◆ Your objective ◆
Scan the records beneath this line for the line holding "(unauthorized), 400 (bad request)" and the line holding "### System Features", then transcribe exactly those two and all lines between.

(Dataset excerpts)
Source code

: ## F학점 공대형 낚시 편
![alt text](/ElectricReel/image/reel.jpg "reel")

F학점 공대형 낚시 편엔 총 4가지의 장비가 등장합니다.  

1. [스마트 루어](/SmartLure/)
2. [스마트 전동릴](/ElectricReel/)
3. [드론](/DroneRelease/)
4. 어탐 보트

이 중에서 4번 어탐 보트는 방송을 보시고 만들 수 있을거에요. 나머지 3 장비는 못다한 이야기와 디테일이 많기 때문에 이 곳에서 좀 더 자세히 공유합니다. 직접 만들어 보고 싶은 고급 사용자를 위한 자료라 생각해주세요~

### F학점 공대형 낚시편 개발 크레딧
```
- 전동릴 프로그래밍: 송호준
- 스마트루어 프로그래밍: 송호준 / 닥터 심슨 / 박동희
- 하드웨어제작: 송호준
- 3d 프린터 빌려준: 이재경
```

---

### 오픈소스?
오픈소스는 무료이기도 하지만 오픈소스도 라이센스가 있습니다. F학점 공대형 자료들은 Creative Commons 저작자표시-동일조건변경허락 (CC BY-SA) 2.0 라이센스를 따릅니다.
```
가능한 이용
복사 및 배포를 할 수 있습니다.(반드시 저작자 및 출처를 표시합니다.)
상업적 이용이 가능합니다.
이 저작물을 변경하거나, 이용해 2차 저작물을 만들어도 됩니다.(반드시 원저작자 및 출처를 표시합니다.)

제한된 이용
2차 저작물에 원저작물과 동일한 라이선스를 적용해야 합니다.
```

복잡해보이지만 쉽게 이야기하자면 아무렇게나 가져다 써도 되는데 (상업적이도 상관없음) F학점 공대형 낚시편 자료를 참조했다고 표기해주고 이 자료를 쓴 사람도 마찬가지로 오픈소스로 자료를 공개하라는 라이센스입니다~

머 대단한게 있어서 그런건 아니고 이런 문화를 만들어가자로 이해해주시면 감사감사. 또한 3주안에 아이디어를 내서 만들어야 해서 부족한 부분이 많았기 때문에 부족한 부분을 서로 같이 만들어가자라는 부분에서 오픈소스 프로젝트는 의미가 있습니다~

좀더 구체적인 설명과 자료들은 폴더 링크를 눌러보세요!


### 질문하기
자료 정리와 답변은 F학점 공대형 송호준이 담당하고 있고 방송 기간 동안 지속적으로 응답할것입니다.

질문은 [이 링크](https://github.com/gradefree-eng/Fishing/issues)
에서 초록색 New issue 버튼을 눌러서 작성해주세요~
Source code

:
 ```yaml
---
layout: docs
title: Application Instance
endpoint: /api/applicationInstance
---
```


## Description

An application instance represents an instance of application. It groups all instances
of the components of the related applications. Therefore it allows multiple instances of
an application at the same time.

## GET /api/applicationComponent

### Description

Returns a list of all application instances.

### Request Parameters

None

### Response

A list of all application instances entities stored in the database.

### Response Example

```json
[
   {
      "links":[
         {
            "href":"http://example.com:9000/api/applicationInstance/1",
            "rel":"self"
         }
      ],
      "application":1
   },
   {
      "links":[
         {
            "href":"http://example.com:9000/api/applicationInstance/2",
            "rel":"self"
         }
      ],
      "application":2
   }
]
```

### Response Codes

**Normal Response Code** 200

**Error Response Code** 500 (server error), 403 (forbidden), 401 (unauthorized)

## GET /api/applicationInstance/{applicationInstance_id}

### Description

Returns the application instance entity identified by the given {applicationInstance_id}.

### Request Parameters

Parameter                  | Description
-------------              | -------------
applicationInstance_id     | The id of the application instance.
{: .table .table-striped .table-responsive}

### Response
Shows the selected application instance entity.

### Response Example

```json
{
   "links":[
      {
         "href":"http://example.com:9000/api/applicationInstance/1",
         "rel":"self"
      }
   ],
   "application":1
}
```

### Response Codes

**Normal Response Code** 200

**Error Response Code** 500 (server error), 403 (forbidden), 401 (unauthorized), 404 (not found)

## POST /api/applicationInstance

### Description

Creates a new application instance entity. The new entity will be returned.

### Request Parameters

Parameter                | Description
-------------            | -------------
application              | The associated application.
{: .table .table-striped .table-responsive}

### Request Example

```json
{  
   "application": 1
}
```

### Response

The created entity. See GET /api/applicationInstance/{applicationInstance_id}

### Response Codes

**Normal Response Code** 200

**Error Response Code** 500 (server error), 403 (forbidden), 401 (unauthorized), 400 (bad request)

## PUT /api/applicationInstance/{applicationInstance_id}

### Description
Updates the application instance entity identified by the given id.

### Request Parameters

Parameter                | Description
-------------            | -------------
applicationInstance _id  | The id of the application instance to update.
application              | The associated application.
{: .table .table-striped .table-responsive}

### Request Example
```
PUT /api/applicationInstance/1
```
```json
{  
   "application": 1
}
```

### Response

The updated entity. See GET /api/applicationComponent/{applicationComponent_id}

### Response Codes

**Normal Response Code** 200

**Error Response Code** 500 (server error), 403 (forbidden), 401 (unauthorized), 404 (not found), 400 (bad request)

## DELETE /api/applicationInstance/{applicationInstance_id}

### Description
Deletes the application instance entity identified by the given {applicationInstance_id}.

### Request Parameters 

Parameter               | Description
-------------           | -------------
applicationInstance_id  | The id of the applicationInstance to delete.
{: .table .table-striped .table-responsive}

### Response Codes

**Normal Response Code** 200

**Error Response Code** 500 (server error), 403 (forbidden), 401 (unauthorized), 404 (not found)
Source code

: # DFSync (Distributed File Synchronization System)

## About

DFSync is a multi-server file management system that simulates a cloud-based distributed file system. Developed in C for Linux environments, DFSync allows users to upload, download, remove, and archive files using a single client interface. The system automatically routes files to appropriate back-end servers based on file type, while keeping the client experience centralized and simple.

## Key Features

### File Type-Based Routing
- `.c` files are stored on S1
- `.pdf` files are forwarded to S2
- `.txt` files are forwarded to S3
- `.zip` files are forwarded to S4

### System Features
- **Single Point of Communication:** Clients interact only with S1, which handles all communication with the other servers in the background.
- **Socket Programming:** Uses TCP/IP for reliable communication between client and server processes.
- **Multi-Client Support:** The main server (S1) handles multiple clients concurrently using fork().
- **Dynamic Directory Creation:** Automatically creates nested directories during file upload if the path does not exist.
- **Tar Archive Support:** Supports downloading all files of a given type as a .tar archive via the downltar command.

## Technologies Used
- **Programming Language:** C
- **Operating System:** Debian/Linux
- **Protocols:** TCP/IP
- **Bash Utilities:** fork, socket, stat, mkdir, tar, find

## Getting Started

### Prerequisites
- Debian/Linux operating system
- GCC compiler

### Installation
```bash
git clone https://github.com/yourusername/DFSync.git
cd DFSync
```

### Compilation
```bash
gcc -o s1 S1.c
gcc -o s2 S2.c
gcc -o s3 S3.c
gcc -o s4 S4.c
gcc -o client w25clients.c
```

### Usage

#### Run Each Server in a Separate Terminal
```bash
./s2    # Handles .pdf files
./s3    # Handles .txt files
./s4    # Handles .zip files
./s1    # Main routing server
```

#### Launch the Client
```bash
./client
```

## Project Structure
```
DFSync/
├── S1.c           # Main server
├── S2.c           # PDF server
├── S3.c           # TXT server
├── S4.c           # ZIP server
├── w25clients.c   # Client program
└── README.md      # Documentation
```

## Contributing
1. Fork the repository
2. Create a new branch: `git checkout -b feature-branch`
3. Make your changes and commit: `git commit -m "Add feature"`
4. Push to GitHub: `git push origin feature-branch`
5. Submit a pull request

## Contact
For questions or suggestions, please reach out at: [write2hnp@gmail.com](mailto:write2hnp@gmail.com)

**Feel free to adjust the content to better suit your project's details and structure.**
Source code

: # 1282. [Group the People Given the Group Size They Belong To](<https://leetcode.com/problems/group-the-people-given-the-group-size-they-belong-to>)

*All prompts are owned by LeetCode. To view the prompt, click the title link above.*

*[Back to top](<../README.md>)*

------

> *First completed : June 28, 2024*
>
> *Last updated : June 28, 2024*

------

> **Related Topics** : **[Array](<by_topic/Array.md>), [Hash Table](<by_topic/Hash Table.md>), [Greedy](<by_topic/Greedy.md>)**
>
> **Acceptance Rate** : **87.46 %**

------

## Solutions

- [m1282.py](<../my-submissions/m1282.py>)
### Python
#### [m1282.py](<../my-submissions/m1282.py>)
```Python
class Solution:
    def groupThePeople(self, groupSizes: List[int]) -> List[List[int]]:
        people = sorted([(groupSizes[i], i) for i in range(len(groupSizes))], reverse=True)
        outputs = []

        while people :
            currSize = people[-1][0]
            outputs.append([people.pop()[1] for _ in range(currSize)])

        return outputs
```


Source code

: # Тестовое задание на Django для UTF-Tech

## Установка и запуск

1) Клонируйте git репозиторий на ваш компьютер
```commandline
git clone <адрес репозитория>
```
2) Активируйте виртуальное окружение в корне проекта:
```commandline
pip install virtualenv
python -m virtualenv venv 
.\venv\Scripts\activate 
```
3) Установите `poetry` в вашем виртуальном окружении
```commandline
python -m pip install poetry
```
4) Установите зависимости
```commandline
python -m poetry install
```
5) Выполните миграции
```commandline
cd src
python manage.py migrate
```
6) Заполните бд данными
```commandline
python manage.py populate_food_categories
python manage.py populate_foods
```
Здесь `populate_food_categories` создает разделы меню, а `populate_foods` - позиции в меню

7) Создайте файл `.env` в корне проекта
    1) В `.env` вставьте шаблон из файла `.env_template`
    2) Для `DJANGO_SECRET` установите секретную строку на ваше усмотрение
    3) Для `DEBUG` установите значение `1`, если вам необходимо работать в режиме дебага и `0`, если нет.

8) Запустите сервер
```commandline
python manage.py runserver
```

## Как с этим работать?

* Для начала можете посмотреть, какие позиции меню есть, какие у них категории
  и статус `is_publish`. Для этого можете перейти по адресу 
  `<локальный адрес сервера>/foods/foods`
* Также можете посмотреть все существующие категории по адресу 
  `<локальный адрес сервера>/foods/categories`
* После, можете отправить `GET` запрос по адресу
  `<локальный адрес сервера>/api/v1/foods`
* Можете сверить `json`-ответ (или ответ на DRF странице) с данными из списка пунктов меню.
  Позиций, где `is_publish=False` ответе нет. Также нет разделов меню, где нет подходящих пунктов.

◆ Expected answer ◆
**Error Response Code** 500 (server error), 403 (forbidden), 401 (unauthorized), 400 (bad request)

## PUT /api/applicationInstance/{applicationInstance_id}

### Description
Updates the application instance entity identified by the given id.

### Request Parameters

Parameter                | Description
-------------            | -------------
applicationInstance _id  | The id of the application instance to update.
application              | The associated application.
{: .table .table-striped .table-responsive}

### Request Example
```
PUT /api/applicationInstance/1
```
```json
{  
   "application": 1
}
```

### Response

The updated entity. See GET /api/applicationComponent/{applicationComponent_id}

### Response Codes

**Normal Response Code** 200

**Error Response Code** 500 (server error), 403 (forbidden), 401 (unauthorized), 404 (not found), 400 (bad request)

## DELETE /api/applicationInstance/{applicationInstance_id}

### Description
Deletes the application instance entity identified by the given {applicationInstance_id}.

### Request Parameters 

Parameter               | Description
-------------           | -------------
applicationInstance_id  | The id of the applicationInstance to delete.
{: .table .table-striped .table-responsive}

### Response Codes

**Normal Response Code** 200

**Error Response Code** 500 (server error), 403 (forbidden), 401 (unauthorized), 404 (not found)
Source code

: # DFSync (Distributed File Synchronization System)

## About

DFSync is a multi-server file management system that simulates a cloud-based distributed file system. Developed in C for Linux environments, DFSync allows users to upload, download, remove, and archive files using a single client interface. The system automatically routes files to appropriate back-end servers based on file type, while keeping the client experience centralized and simple.

## Key Features

### File Type-Based Routing
- `.c` files are stored on S1
- `.pdf` files are forwarded to S2
- `.txt` files are forwarded to S3
- `.zip` files are forwarded to S4

### System Features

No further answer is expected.